• TRY IT:
The answer must consist of every record, printed exactly as it stands.

Stored items from a collection
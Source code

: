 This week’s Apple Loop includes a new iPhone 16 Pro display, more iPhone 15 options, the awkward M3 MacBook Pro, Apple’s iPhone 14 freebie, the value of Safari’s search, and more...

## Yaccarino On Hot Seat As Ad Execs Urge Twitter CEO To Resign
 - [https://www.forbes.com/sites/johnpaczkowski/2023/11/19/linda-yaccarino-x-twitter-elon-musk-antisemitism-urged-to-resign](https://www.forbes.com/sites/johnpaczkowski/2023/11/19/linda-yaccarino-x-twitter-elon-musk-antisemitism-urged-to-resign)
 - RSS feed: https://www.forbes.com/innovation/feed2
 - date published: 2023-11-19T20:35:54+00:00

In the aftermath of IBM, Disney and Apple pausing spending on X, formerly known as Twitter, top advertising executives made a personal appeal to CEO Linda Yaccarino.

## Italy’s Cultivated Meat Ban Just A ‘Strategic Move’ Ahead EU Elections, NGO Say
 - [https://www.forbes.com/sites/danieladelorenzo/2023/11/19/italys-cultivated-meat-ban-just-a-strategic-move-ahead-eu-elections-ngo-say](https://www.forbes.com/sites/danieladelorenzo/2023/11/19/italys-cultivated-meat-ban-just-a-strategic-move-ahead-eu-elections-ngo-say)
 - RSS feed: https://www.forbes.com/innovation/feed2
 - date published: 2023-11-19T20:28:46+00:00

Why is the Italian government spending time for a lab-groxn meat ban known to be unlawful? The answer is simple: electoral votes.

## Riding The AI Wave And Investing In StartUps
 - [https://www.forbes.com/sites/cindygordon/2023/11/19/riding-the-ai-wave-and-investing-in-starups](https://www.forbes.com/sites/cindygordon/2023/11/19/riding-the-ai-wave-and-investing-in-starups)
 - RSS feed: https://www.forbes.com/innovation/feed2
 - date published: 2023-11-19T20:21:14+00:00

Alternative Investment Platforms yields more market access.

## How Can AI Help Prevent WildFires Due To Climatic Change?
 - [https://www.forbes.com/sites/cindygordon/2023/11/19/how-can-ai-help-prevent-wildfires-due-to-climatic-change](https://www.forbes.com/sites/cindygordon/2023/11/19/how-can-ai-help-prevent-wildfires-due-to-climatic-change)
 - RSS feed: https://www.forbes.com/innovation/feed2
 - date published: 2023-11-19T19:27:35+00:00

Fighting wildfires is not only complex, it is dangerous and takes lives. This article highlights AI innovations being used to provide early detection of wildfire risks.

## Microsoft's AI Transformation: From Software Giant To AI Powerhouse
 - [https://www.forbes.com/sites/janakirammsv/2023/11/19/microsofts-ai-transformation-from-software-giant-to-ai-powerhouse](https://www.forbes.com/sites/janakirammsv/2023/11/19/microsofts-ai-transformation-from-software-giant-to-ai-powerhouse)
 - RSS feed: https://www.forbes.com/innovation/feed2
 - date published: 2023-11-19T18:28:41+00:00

• SOLUTION TO THIS PROBLEM:
Source code

: This week’s Apple Loop includes a new iPhone 16 Pro display, more iPhone 15 options, the awkward M3 MacBook Pro, Apple’s iPhone 14 freebie, the value of Safari’s search, and more...

## Yaccarino On Hot Seat As Ad Execs Urge Twitter CEO To Resign
 - [https://www.forbes.com/sites/johnpaczkowski/2023/11/19/linda-yaccarino-x-twitter-elon-musk-antisemitism-urged-to-resign](https://www.forbes.com/sites/johnpaczkowski/2023/11/19/linda-yaccarino-x-twitter-elon-musk-antisemitism-urged-to-resign)
 - RSS feed: https://www.forbes.com/innovation/feed2
 - date published: 2023-11-19T20:35:54+00:00

In the aftermath of IBM, Disney and Apple pausing spending on X, formerly known as Twitter, top advertising executives made a personal appeal to CEO Linda Yaccarino.

## Italy’s Cultivated Meat Ban Just A ‘Strategic Move’ Ahead EU Elections, NGO Say
 - [https://www.forbes.com/sites/danieladelorenzo/2023/11/19/italys-cultivated-meat-ban-just-a-strategic-move-ahead-eu-elections-ngo-say](https://www.forbes.com/sites/danieladelorenzo/2023/11/19/italys-cultivated-meat-ban-just-a-strategic-move-ahead-eu-elections-ngo-say)
 - RSS feed: https://www.forbes.com/innovation/feed2
 - date published: 2023-11-19T20:28:46+00:00

Why is the Italian government spending time for a lab-groxn meat ban known to be unlawful? The answer is simple: electoral votes.

## Riding The AI Wave And Investing In StartUps
 - [https://www.forbes.com/sites/cindygordon/2023/11/19/riding-the-ai-wave-and-investing-in-starups](https://www.forbes.com/sites/cindygordon/2023/11/19/riding-the-ai-wave-and-investing-in-starups)
 - RSS feed: https://www.forbes.com/innovation/feed2
 - date published: 2023-11-19T20:21:14+00:00

Alternative Investment Platforms yields more market access.

## How Can AI Help Prevent WildFires Due To Climatic Change?
 - [https://www.forbes.com/sites/cindygordon/2023/11/19/how-can-ai-help-prevent-wildfires-due-to-climatic-change](https://www.forbes.com/sites/cindygordon/2023/11/19/how-can-ai-help-prevent-wildfires-due-to-climatic-change)
 - RSS feed: https://www.forbes.com/innovation/feed2
 - date published: 2023-11-19T19:27:35+00:00

Fighting wildfires is not only complex, it is dangerous and takes lives. This article highlights AI innovations being used to provide early detection of wildfire risks.

## Microsoft's AI Transformation: From Software Giant To AI Powerhouse
 - [https://www.forbes.com/sites/janakirammsv/2023/11/19/microsofts-ai-transformation-from-software-giant-to-ai-powerhouse](https://www.forbes.com/sites/janakirammsv/2023/11/19/microsofts-ai-transformation-from-software-giant-to-ai-powerhouse)
 - RSS feed: https://www.forbes.com/innovation/feed2
 - date published: 2023-11-19T18:28:41+00:00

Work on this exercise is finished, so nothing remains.